Va. House, Senate Set For Clash On Budget
Competing Plans Show Partisan Split
Monday, February 9, 2009; Page B01
RICHMOND, Feb. 8 -- Lawmakers in Virginia's Senate and House of Delegates offered competing plans Sunday for amending the state's budget, setting the stage for a series of partisan clashes over spending during the final three weeks of the legislative session.
The General Assembly's budget committees approved the revised spending plans without knowing how much larger the $2.9 billion shortfall will be or how much the state will receive from the federal government's economic stimulus package.
"We have done our best with the information that we have in hand, but we know the budget . . . is a work in progress," said Sen. Charles J. Colgan (D-Prince William), chairman of the Senate Finance Committee. "We will have to make additional reductions to our revenues and make further spending cuts."
The biggest disagreement between the Republican-controlled House and Democratic-controlled Senate is how to close the shortfall in the two-year $77 billion spending plan that runs through June 2010.
The House wants to save or raise money by offering early retirement to school employees 50 or older and changing the way the state collects sales tax. It also wants to spend millions more on tourism and on treating mentally retarded individuals at home instead of in institutions.
The Senate wants to save or raise money by accelerating sales-tax collection, diverting funds from the state's smoking-prevention program to offset the escalating cost of Medicaid, increasing the cost of out-of-state tuition at colleges and universities and postponing training schools for new state troopers.
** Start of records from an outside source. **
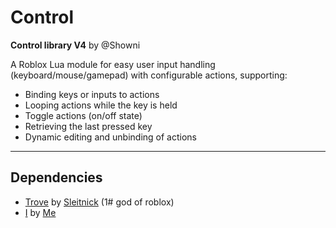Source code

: # Control

**Control library V4** by @Showni

A Roblox Lua module for easy user input handling (keyboard/mouse/gamepad) with configurable actions, supporting:

- Binding keys or inputs to actions  
- Looping actions while the key is held  
- Toggle actions (on/off state)  
- Retrieving the last pressed key  
- Dynamic editing and unbinding of actions  

---

## Dependencies
- [Trove](https://github.com/Sleitnick/RbxUtil/blob/main/modules/trove/init.luau) by [Sleitnick](https://github.com/Sleitnick) (1# god of roblox)
- [I](https://github.com/ShowniDev/RobloxUtils.luau/blob/main/Library/I/Init.lua) by [Me](https://github.com/ShowniDev)
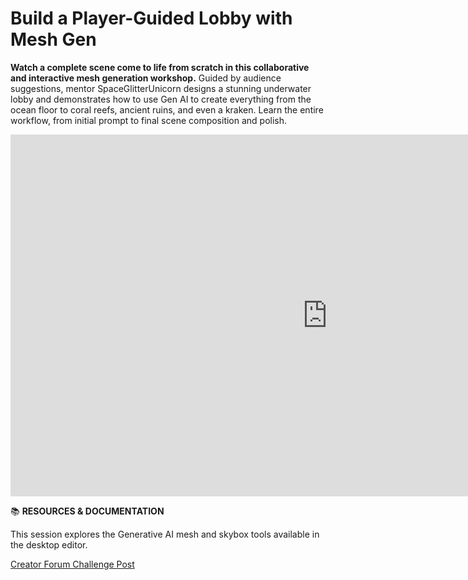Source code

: # Build a Player-Guided Lobby with Mesh Gen
**Watch a complete scene come to life from scratch in this collaborative and interactive mesh generation workshop.** Guided by audience suggestions, mentor SpaceGlitterUnicorn designs a stunning underwater lobby and demonstrates how to use Gen AI to create everything from the ocean floor to coral reefs, ancient ruins, and even a kraken. Learn the entire workflow, from initial prompt to final scene composition and polish.

<iframe width="1014" height="579" src="https://www.youtube.com/embed/rz58u1nEeIw" title="World Creation using Mesh Gen with SpaceGlitterUnicorn" frameborder="0" allow="accelerometer; autoplay; clipboard-write; encrypted-media; gyroscope; picture-in-picture; web-share" referrerpolicy="strict-origin-when-cross-origin" allowfullscreen></iframe>

📚 **RESOURCES & DOCUMENTATION**

This session explores the Generative AI mesh and skybox tools available in the desktop editor.

[Creator Forum Challenge Post](https://communityforums.atmeta.com/t5/Events-Competitions/Creator-Challenge-8-Mesh-Magic-GenAI-Scene-Design/td-p/1314538)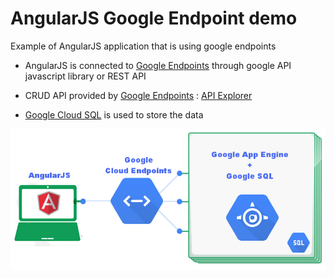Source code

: AngularJS Google Endpoint demo
==============================


Example of AngularJS application that is using google endpoints

* AngularJS is connected to [Google Endpoints](https://cloud.google.com/products/cloud-endpoints/) through google API javascript library or REST API

* CRUD API provided by [Google Endpoints](https://cloud.google.com/products/cloud-endpoints/) : [API Explorer](https://apis-explorer.appspot.com/apis-explorer/?base=https://1-dot-wise-cycling-550.appspot.com/_ah/api#p/factory/v1/)

* [Google Cloud SQL](https://developers.google.com/cloud-sql/) is used to store the data


![Architecture](https://raw.githubusercontent.com/benoitf/endpoint-angular-demo/master/google-app-demo.png)
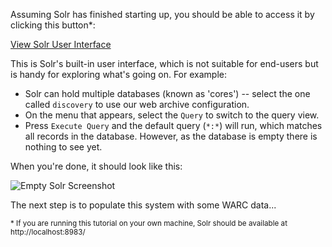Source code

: Assuming Solr has finished starting up, you should be able to access it by clicking this button\*:

<div class="center-align">
    <a class="btn-small" href="https://[[HOST_SUBDOMAIN]]-8983-[[KATACODA_HOST]].environments.katacoda.com/">View Solr User Interface</a>
</div>

This is Solr's built-in user interface, which is not suitable for end-users but is handy for exploring what's going on. For example:

* Solr can hold multiple databases (known as 'cores') -- select the one called `discovery` to use our web archive configuration.
* On the menu that appears, select the `Query` to switch to the query view.
* Press `Execute Query` and the default query (`*:*`) will run, which matches all records in the database. However, as the database is empty there is nothing to see yet. 

When you're done, it should look like this:

<style>
.content img {
	max-width: 250px;
    margin: 0 auto;
    display: block;
}
</style>

![Empty Solr Screenshot](https://raw.githubusercontent.com/ukwa/katacoda-scenarios/master/webarchive-discovery-introduction/images/solr-ui-query-empty.png "Empty Solr Screenshot")

The next step is to populate this system with some WARC data...

<small>
* If you are running this tutorial on your own machine, Solr should be available at http://localhost:8983/
</small>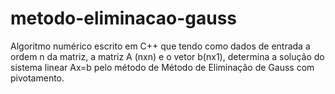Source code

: # metodo-eliminacao-gauss
Algoritmo numérico escrito em C++ que tendo como dados de entrada a ordem n da matriz, a matriz A (nxn) e o vetor b(nx1), determina a solução do sistema linear Ax=b pelo método de Método de Eliminação de Gauss com pivotamento.

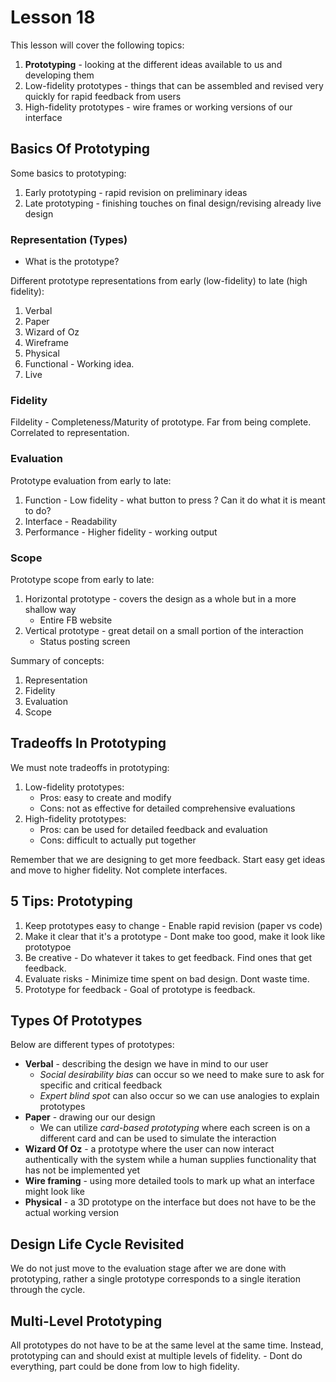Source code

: # Lesson 18

This lesson will cover the following topics:

1. **Prototyping** - looking at the different ideas available to us and developing them
2. Low-fidelity prototypes - things that can be assembled and revised very quickly for rapid feedback from users
3. High-fidelity prototypes - wire frames or working versions of our interface

## Basics Of Prototyping
                                                           
Some basics to prototyping:

1. Early prototyping - rapid revision on preliminary ideas
2. Late prototyping - finishing touches on final design/revising already live design

### Representation (Types)

- What is the prototype?

Different prototype representations from early (low-fidelity) to late (high fidelity):

1. Verbal
2. Paper
3. Wizard of Oz
4. Wireframe
5. Physical
6. Functional - Working idea.
7. Live

### Fidelity

Fildelity - Completeness/Maturity of prototype. Far from being complete. Correlated to representation.

### Evaluation

Prototype evaluation from early to late:

1. Function - Low fidelity - what button to press ? Can it do what it is meant to do?
2. Interface -  Readability
3. Performance - Higher fidelity - working output

### Scope
Prototype scope from early to late:

1. Horizontal prototype - covers the design as a whole but in a more shallow way
	- Entire FB website
2. Vertical prototype - great detail on a small portion of the interaction
	- Status posting screen

Summary of concepts:

1. Representation
2. Fidelity
3. Evaluation
4. Scope

## Tradeoffs In Prototyping

We must note tradeoffs in prototyping:

1. Low-fidelity prototypes:
   - Pros: easy to create and modify
   - Cons: not as effective for detailed comprehensive evaluations
2. High-fidelity prototypes:
   - Pros: can be used for detailed feedback and evaluation
   - Cons: difficult to actually put together

Remember that we are designing to get more feedback. Start easy get ideas and move to higher fidelity. Not complete interfaces.

## 5 Tips: Prototyping

1. Keep prototypes easy to change - Enable rapid revision (paper vs code)
2. Make it clear that it's a prototype - Dont make too good, make it look like prototypoe
3. Be creative - Do whatever it takes to get feedback. Find ones that get feedback.
4. Evaluate risks - Minimize time spent on bad design. Dont waste time.
5. Prototype for feedback - Goal of prototype is feedback.

## Types Of Prototypes

Below are different types of prototypes:

- **Verbal** - describing the design we have in mind to our user
  - _Social desirability bias_ can occur so we need to make sure to ask for specific and critical feedback
  - _Expert blind spot_ can also occur so we can use analogies to explain prototypes
- **Paper** - drawing our our design
  - We can utilize _card-based prototyping_ where each screen is on a different card and can be used to simulate the interaction
- **Wizard Of Oz** - a prototype where the user can now interact authentically with the system while a human supplies functionality that has not be implemented yet
- **Wire framing** - using more detailed tools to mark up what an interface might look like
- **Physical** - a 3D prototype on the interface but does not have to be the actual working version

## Design Life Cycle Revisited

We do not just move to the evaluation stage after we are done with prototyping, rather a single prototype corresponds to a single iteration through the cycle.

## Multi-Level Prototyping

All prototypes do not have to be at the same level at the same time. Instead, prototyping can and should exist at multiple levels of fidelity.
	- Dont do everything, part could be done from low to high fidelity.

<!-- ## Section Quizzes

### Exercise: Prototyping Pros And Cons

Match the advantage to the method.

|                                      | Verbal prototypes | Paper Prototypes | Card Prototypes | Wizard of Oz | Wire framing | Physical Prototypes |
| ------------------------------------ | ----------------- | ---------------- | --------------- | ------------ | ------------ | ------------------- |
| Revisable during interaction         | x                 | x                | x               | x            |
| Disguises superficial details        | x                 | x                | x               | x            |
| Simulates user interaction           |                   |                  | x               | x            | x            | x                   |
| Easily distributable to remote users |                   |                  |                 |              | x            |                     |
| supports prototyping look and feel   |                   |                  |                 |              | x            | x                   |
| Allows mobility during evaluation    |                   |                  |                 | x            |              | x                   |
 -->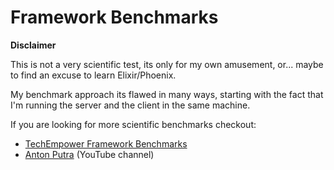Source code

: # Framework Benchmarks

**Disclaimer**

This is not a very scientific test, its only for my own amusement, or... maybe
to find an excuse to learn Elixir/Phoenix.

My benchmark approach its flawed in many ways, starting with the fact that I'm
running the server and the client in the same machine.

If you are looking for more scientific benchmarks checkout:

- [TechEmpower Framework Benchmarks](https://www.techempower.com/benchmarks/)
- [Anton Putra](https://www.youtube.com/@AntonPutra) (YouTube channel)
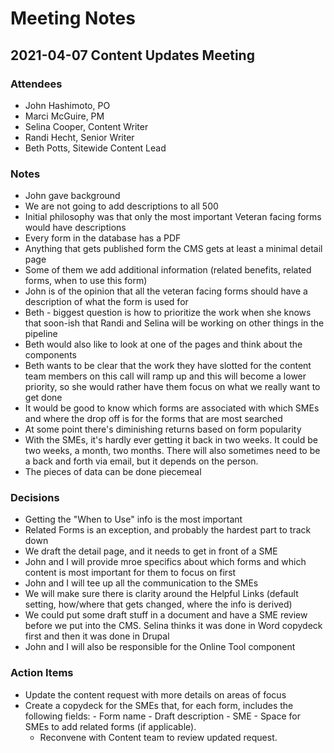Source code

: # Meeting Notes

## 2021-04-07 Content Updates Meeting
### Attendees
- John Hashimoto, PO
- Marci McGuire, PM
- Selina Cooper, Content Writer
- Randi Hecht, Senior Writer
- Beth Potts, Sitewide Content Lead

### Notes
- John gave background
- We are not going to add descriptions to all 500
- Initial philosophy was that only the most important Veteran facing forms would have descriptions
- Every form in the database has a PDF
- Anything that gets published form the CMS gets at least a minimal detail page
- Some of them we add additional information (related benefits, related forms, when to use this form)
- John is of the opinion that all the veteran facing forms should have a description of what the form is used for
- Beth - biggest question is how to prioritize the work when she knows that soon-ish that Randi and Selina will be working on other things in the pipeline
- Beth would also like to look at one of the pages and think about the components
- Beth wants to be clear that the work they have slotted for the content team members on this call will ramp up and this will become a lower priority, so she would rather have them focus on what we really want to get done
- It would be good to know which forms are associated with which SMEs and where the drop off is for the forms that are most searched
- At some point there's diminishing returns based on form popularity
- With the SMEs, it's hardly ever getting it back in two weeks.  It could be two weeks, a month, two months.  There will also sometimes need to be a back and forth via email, but it depends on the person.
- The pieces of data can be done piecemeal

### Decisions
- Getting the "When to Use" info is the most important
- Related Forms is an exception, and probably the hardest part to track down
- We draft the detail page, and it needs to get in front of a SME
- John and I will provide mroe specifics about which forms and which content is most important for them to focus on first
- John and I will tee up all the communication to the SMEs
- We will make sure there is clarity around the Helpful Links (default setting, how/where that gets changed, where the info is derived)
- We could put some draft stuff in a document and have a SME review before we put into the CMS. Selina thinks it was done in Word copydeck first and then it was done in Drupal
- John and I will also be responsible for the Online Tool component

### Action Items
- Update the content request with more details on areas of focus
- Create a copydeck for the SMEs that, for each form, includes the following fields:
        - Form name
        - Draft description
        - SME
        - Space for SMEs to add related forms (if applicable).
    - Reconvene with Content team to review updated request.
The Senate expanded Gov. Timothy M. Kaine's proposal to release nonviolent offenders early, but the House included no money for that program.
House Speaker William J. Howell (R-Stafford) said the House Appropriations Committee's proposal succeeded in "balancing the budget without any earmarks, protecting core services to the extent possible and enacting policies that hasten job creation and economic recovery."
Both chambers expect to raise about $36 million during a proposed amnesty from the thousands of Virginians who owe the state $1.4 billion in past-due taxes and want to spend money to keep open two mental health facilities that Kaine recommended closing: the Southeastern Virginia Training Center in Hampton Roads and the Commonwealth Center for Children and Adolescents in Stanton.
Neither chamber's budget includes Kaine's proposal to raise the tax on cigarettes, and the House and Senate set aside millions of dollars for further revenue reductions.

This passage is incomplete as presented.